┌─ Records to process

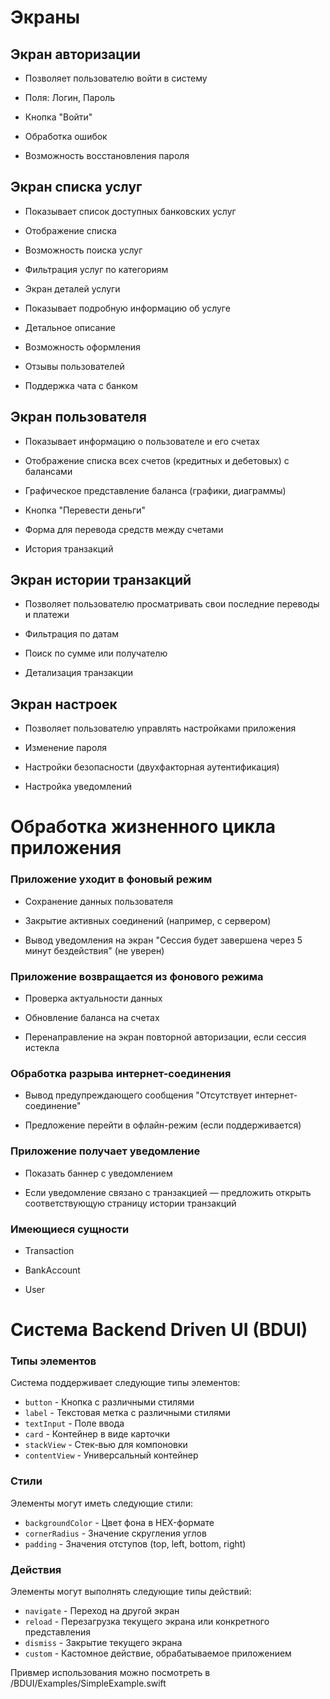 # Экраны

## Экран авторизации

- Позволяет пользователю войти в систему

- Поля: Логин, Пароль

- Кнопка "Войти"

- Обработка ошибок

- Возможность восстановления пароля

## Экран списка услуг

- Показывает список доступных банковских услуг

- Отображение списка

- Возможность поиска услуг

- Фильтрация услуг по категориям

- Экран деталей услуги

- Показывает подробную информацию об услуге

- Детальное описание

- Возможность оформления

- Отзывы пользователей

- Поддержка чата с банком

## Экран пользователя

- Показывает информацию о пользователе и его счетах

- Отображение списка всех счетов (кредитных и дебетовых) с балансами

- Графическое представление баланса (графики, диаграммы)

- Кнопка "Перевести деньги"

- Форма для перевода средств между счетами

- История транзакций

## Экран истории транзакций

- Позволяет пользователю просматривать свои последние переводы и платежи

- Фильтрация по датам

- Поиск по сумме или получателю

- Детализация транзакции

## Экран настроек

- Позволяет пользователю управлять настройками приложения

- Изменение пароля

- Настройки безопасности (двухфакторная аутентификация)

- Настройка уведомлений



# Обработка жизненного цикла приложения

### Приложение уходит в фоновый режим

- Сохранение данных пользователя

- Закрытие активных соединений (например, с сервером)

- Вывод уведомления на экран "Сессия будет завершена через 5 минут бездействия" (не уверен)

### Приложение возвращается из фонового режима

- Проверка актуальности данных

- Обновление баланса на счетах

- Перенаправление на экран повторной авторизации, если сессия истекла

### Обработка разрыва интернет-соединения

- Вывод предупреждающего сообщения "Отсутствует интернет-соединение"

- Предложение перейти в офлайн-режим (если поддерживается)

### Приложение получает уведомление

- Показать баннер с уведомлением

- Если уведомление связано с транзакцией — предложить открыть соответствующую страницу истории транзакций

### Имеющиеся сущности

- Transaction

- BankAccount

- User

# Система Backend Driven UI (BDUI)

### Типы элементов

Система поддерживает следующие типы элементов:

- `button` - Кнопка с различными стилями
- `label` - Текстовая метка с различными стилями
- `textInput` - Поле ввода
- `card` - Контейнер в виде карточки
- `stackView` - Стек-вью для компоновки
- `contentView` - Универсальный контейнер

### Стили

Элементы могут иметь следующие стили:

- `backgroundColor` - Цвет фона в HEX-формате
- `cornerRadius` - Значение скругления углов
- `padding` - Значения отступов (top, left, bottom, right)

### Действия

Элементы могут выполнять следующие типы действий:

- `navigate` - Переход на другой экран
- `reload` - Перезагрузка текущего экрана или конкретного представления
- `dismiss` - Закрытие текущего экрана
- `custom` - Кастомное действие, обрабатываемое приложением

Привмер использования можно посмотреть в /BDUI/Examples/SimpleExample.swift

└─

## What to do
Find the lines above that include the string "Система" and copy them.

## Written answer
# Система Backend Driven UI (BDUI)
Система поддерживает следующие типы элементов:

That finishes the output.